Stored data entries:
_____

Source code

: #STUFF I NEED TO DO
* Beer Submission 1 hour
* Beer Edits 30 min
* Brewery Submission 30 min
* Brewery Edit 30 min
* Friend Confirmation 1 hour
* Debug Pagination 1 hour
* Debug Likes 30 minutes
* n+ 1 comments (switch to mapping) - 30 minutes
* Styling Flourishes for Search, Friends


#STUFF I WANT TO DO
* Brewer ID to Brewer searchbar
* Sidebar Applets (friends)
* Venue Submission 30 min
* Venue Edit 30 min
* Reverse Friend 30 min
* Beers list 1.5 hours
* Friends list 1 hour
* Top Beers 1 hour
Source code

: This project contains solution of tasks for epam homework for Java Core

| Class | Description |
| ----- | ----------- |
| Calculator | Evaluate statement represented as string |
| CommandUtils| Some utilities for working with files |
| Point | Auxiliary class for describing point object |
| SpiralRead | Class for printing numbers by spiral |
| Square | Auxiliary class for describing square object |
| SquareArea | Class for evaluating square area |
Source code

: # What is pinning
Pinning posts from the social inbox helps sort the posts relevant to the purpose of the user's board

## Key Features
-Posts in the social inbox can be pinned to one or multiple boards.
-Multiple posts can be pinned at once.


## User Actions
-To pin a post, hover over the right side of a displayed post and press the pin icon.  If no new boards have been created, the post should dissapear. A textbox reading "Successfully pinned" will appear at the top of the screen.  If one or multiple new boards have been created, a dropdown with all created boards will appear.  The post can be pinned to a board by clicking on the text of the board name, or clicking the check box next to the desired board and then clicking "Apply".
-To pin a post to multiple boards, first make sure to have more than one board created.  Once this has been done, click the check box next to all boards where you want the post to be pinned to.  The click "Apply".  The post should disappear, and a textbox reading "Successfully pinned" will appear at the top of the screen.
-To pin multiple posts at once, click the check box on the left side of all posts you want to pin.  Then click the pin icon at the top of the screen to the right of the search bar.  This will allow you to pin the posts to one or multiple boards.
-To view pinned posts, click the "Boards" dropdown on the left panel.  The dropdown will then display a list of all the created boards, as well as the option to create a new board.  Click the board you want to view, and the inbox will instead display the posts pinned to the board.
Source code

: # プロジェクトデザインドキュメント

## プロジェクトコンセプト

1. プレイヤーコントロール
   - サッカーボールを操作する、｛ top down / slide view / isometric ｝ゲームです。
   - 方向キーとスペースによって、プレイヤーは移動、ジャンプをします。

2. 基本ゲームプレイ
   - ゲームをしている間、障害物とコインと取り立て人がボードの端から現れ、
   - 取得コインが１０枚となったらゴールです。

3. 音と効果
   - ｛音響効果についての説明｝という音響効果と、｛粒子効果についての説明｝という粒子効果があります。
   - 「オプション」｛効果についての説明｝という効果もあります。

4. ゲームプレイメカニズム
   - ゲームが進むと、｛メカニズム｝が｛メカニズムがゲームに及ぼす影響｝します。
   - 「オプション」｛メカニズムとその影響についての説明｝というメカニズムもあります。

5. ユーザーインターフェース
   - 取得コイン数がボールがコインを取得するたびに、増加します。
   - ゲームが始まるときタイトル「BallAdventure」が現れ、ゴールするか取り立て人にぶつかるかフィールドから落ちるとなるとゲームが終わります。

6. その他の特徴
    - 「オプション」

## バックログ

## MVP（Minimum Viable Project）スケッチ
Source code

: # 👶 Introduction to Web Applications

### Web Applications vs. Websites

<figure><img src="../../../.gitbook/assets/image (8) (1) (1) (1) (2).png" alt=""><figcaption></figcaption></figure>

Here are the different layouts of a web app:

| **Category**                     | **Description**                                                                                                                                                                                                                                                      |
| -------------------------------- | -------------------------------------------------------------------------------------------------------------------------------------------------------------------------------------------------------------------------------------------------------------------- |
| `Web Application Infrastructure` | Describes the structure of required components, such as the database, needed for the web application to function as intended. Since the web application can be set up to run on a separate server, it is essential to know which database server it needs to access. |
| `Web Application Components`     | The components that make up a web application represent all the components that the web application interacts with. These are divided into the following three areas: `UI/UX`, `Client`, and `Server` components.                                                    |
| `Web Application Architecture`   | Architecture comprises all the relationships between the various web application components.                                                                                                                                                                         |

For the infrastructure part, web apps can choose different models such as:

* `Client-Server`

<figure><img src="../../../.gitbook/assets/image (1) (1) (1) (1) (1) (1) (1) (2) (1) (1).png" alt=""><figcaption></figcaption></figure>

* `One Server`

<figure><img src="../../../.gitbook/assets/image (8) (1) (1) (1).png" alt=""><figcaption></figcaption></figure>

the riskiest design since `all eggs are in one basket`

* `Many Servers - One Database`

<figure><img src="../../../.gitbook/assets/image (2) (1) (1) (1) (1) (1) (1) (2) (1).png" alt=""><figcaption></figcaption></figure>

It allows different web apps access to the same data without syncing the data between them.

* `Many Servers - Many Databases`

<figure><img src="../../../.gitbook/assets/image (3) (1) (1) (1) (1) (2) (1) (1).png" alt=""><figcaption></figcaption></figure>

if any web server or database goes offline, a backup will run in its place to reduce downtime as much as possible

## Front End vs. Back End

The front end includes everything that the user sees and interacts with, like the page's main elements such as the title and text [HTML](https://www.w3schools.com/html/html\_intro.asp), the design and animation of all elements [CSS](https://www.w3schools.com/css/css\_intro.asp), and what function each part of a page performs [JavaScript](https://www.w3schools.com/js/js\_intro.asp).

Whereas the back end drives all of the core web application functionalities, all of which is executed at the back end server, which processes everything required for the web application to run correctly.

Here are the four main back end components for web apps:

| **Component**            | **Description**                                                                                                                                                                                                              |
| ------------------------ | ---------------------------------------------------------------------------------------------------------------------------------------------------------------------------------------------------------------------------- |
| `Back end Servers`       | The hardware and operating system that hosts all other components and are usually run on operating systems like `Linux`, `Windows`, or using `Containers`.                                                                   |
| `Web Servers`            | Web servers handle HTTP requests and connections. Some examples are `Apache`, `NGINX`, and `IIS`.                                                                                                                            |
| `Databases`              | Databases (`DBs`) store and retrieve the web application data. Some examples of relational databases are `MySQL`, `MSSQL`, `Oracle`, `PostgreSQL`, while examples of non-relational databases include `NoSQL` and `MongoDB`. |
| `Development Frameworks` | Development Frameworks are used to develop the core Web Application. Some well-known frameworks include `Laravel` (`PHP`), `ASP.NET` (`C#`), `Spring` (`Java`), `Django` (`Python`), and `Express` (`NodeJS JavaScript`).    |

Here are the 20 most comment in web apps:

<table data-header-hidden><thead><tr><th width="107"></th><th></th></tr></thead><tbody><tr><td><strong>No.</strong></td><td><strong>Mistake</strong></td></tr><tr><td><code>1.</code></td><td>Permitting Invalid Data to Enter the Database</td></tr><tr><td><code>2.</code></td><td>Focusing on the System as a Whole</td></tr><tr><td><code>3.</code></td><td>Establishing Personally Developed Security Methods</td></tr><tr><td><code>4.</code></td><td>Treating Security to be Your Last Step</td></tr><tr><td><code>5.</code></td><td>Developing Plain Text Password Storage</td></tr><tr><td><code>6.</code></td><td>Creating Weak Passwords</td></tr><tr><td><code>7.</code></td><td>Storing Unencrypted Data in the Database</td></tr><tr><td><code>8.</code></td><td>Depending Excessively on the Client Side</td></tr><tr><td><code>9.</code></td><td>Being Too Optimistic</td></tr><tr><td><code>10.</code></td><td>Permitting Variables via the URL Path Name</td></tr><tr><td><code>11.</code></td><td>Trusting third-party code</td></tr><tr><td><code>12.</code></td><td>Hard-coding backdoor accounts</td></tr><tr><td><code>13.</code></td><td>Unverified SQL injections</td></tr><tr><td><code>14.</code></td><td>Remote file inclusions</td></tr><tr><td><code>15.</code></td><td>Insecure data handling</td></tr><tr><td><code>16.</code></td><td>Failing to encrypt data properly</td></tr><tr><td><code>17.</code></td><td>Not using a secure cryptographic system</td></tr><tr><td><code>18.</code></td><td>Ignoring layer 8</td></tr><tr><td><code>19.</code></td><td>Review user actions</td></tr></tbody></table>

_____

When you reach the line holding "by spiral |" in the records above, begin reproducing exactly, stop after the line holding "## User Actions", and output nothing else.

| SpiralRead | Class for printing numbers by spiral |
| Square | Auxiliary class for describing square object |
| SquareArea | Class for evaluating square area |
Source code

: # What is pinning
Pinning posts from the social inbox helps sort the posts relevant to the purpose of the user's board

## Key Features
-Posts in the social inbox can be pinned to one or multiple boards.
-Multiple posts can be pinned at once.


## User Actions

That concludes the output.